■ **WHAT THE EXERCISE ASKS**
Below are records. Copy every line with "that" in it.

[Stored entries]
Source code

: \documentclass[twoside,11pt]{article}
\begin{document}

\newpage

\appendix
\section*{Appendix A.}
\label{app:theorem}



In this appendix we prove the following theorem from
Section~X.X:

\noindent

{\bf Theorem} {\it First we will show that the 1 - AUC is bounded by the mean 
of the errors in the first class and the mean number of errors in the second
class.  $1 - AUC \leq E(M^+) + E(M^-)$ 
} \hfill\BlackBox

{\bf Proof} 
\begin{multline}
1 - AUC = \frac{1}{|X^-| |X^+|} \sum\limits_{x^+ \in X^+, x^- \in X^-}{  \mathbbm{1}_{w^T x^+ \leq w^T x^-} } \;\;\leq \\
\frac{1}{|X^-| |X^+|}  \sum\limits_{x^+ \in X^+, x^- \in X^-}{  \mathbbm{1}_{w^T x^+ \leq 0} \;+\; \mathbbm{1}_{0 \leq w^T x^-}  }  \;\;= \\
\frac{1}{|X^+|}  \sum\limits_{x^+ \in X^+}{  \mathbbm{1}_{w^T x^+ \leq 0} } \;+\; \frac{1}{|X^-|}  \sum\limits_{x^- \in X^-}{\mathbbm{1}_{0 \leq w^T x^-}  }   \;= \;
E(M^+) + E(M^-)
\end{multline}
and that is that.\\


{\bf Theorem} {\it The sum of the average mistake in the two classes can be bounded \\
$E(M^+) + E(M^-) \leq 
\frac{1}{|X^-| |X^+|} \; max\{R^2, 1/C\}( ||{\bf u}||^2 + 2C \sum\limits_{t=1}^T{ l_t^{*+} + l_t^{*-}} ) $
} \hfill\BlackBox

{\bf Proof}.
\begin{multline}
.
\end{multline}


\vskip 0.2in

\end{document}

■ **OUTPUT**
{\bf Theorem} {\it First we will show that the 1 - AUC is bounded by the mean 
and that is that.\\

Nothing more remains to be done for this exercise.